The naming convention is now updated from Unknown to Inferred for objects logically deduced by the Cloudera Octopai Data Lineage engine. These Inferred objects are derived from transformations and dependencies analyzed during lineage creation, even when the source or target was not explicitly harvested. This terminology change provides greater clarity and highlights Cloudera Octopai commitment to delivering complete lineage flows across systems.

Use cases for Inferred objects:

  1. Cross-System Data Lineage Analysis Easily identify and analyze intermediate or unharvested data flows that play a crucial role in understanding dependencies across different systems.

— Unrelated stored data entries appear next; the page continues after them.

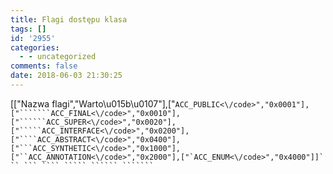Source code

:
 ```yaml
---
title: Flagi dostępu klasa
tags: []
id: '2955'
categories:
  - - uncategorized
comments: false
date: 2018-06-03 21:30:25
---
```


\[\["Nazwa flagi","Warto\\u015b\\u0107"\],\["````````ACC_PUBLIC<\/code>","0x0001"],["```````ACC_FINAL<\/code>","0x0010"],["``````ACC_SUPER<\/code>","0x0020"],["`````ACC_INTERFACE<\/code>","0x0200"],["````ACC_ABSTRACT<\/code>","0x0400"],["```ACC_SYNTHETIC<\/code>","0x1000"],["``ACC_ANNOTATION<\/code>","0x2000"],["`ACC_ENUM<\/code>","0x4000"]]` `` ``` ```` ````` `````` ``````` ````````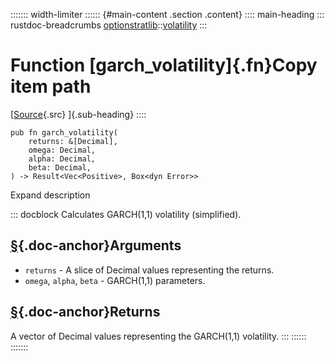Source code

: ::::::: width-limiter
:::::: {#main-content .section .content}
:::: main-heading
::: rustdoc-breadcrumbs
[optionstratlib](../index.html)::[volatility](index.html)
:::

# Function [garch_volatility]{.fn}Copy item path

[[Source](../../src/optionstratlib/volatility/utils.rs.html#168-181){.src}
]{.sub-heading}
::::

``` {.rust .item-decl}
pub fn garch_volatility(
    returns: &[Decimal],
    omega: Decimal,
    alpha: Decimal,
    beta: Decimal,
) -> Result<Vec<Positive>, Box<dyn Error>>
```

Expand description

::: docblock
Calculates GARCH(1,1) volatility (simplified).

## [§](#arguments){.doc-anchor}Arguments

- `returns` - A slice of Decimal values representing the returns.
- `omega`, `alpha`, `beta` - GARCH(1,1) parameters.

## [§](#returns){.doc-anchor}Returns

A vector of Decimal values representing the GARCH(1,1) volatility.
:::
::::::
:::::::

  2. End-to-End Lineage Investigation Gain a comprehensive view of how unharvested data objects are referenced and transformed, enabling deeper insights into the overall data lifecycle.

  3. Data Transformation Tracking Understand how inferred objects impact downstream data by tracking transformations applied to them, helping to assess dependencies and risks.

  4. Auditing and Compliance Leverage inferred objects to provide additional context for audit trails, ensuring that even unharvested elements are accounted for in compliance reporting.

  5. Impact Analysis for Unharvested Systems Perform impact analysis on unharvested data objects inferred within the lineage to better prepare for system changes or migrations.

  6. Metadata Enrichment Use inferred objects to enrich metadata, improving the quality of data catalogs and lineage for systems with limited direct connectivity.

By incorporating these use cases, you can better understand the significance of inferred objects and how they contribute to a full data lineage flow. This unique capability supports both operational and strategic decision-making processes in your data ecosystem.